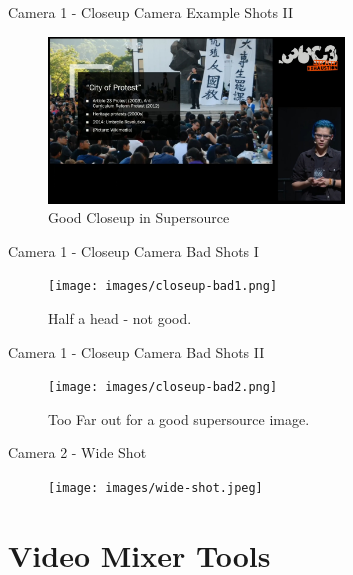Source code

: \documentclass[aspectratio=169]{beamer}
\begin{document}
\begin{frame}{Camera 1 - Closeup Camera}
	Example Shots II
	\begin{figure} 
		\centering
		\includegraphics[width=0.7\textwidth]{images/closeup2.jpg}
		\caption{Good Closeup in Supersource}
	\end{figure}
\end{frame}

\begin{frame}{Camera 1 - Closeup Camera}
	Bad Shots I
	\begin{figure} 
		\centering
		\texttt{[image: images/closeup-bad1.png]}
		\caption{Half a head - not good.}
	\end{figure}
\end{frame}

\begin{frame}{Camera 1 - Closeup Camera}
	Bad Shots II
	\begin{figure} 
		\centering
		\texttt{[image: images/closeup-bad2.png]}
		\caption{Too Far out for a good supersource image.}
	\end{figure}
\end{frame}

\begin{frame}{Camera 2 - Wide Shot}
	\begin{figure} 
		\centering
		\texttt{[image: images/wide-shot.jpeg]}
	\end{figure}
\end{frame}


\section{Video Mixer Tools}
\end{document}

───

**DIRECTIONS FOR THIS TASK:**
Search the entries for the string "caption" and copy each line where it occurs.

**YOUR RESPONSE:**
		\caption{Good Closeup in Supersource}
		\caption{Half a head - not good.}
		\caption{Too Far out for a good supersource image.}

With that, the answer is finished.